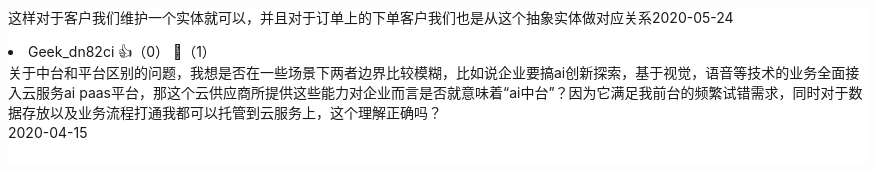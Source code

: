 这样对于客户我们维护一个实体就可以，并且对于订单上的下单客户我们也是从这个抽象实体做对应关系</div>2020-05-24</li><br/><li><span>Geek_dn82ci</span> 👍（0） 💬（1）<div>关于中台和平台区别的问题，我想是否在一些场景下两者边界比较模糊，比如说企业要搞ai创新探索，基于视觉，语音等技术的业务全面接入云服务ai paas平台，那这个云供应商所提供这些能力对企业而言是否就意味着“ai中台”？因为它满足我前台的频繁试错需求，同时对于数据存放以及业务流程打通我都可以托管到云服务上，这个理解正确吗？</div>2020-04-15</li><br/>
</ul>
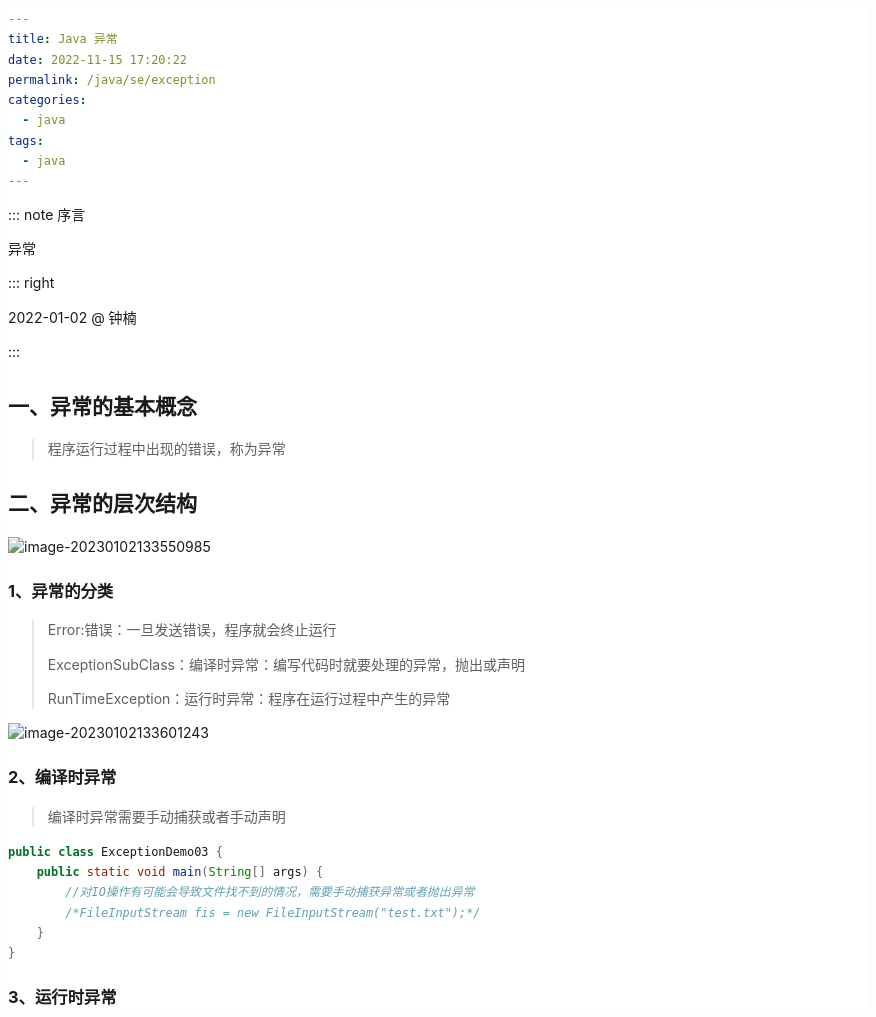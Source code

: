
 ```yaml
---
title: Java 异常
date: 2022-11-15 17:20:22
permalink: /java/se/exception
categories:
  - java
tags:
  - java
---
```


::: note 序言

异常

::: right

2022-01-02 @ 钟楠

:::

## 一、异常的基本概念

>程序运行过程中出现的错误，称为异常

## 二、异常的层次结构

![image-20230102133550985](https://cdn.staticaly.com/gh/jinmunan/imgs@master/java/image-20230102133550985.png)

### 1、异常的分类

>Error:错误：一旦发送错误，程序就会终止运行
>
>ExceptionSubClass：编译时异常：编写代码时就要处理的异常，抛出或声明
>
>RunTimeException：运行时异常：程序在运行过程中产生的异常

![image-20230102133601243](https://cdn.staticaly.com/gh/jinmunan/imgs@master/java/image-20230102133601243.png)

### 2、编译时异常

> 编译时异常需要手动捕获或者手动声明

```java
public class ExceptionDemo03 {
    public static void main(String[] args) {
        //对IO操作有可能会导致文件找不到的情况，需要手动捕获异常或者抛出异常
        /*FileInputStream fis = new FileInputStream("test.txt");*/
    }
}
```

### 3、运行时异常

**********

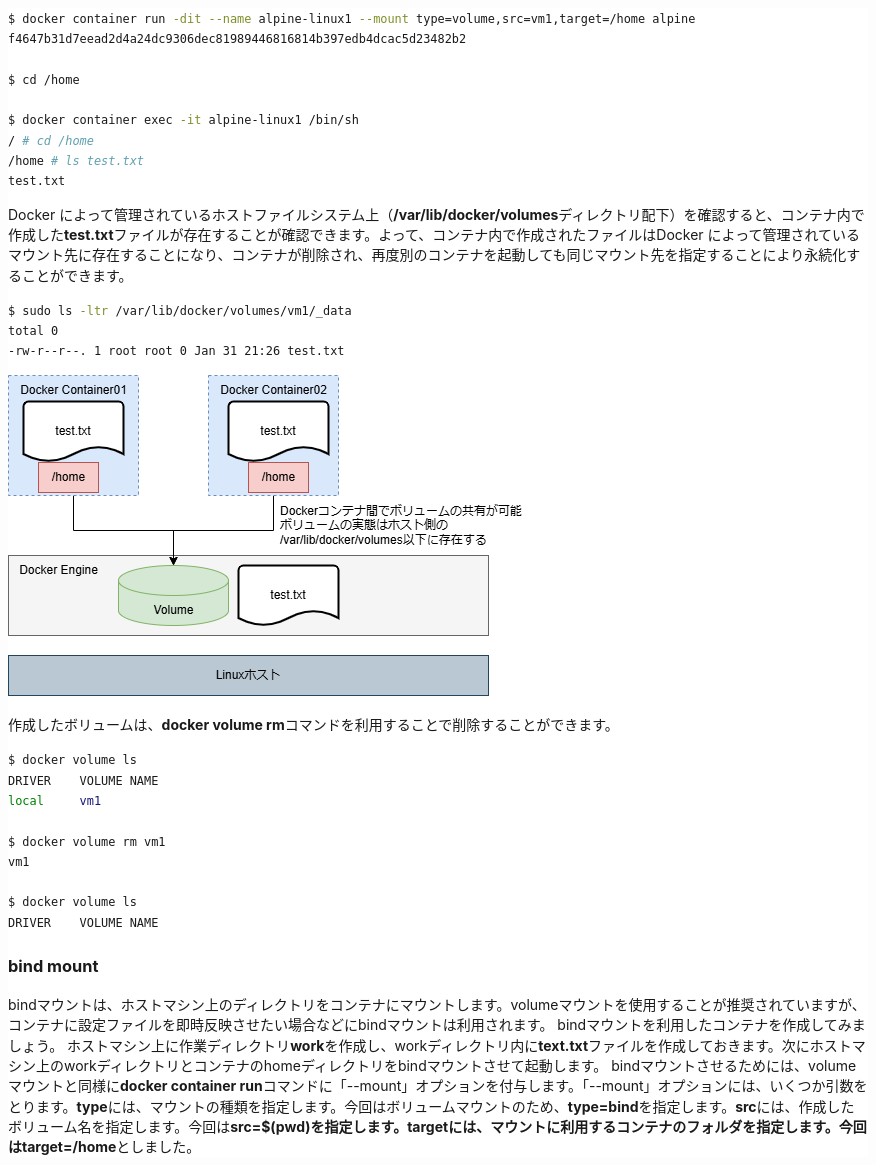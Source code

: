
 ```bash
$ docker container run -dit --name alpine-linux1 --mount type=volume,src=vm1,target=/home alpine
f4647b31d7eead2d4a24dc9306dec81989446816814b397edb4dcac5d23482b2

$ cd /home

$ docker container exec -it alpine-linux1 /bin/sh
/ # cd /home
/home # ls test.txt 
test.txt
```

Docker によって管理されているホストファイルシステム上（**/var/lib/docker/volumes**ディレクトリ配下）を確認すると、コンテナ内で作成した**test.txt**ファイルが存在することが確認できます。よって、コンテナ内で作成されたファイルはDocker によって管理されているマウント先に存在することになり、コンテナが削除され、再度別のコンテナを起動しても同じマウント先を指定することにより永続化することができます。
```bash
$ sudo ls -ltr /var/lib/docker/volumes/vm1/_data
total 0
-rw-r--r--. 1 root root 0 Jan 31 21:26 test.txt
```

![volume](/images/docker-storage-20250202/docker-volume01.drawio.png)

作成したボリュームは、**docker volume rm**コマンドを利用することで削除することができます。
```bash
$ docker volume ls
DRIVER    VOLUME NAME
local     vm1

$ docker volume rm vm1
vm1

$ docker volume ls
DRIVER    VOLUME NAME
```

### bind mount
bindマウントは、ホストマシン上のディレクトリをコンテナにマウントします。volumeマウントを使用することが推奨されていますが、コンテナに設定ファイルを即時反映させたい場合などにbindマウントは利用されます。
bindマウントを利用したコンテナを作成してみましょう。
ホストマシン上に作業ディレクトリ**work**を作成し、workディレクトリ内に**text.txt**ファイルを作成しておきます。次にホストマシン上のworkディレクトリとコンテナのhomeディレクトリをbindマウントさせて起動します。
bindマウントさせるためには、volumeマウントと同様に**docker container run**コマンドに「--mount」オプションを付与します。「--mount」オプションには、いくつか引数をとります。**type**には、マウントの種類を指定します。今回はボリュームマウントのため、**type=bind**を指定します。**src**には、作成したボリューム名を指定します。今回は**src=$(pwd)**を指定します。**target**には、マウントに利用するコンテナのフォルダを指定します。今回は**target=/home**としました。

**********

# PROBLEM
Your task is to return each line of the data above that contains the string "staticaly".

# RESPONSE
![image-20230102133550985](https://cdn.staticaly.com/gh/jinmunan/imgs@master/java/image-20230102133550985.png)
![image-20230102133601243](https://cdn.staticaly.com/gh/jinmunan/imgs@master/java/image-20230102133601243.png)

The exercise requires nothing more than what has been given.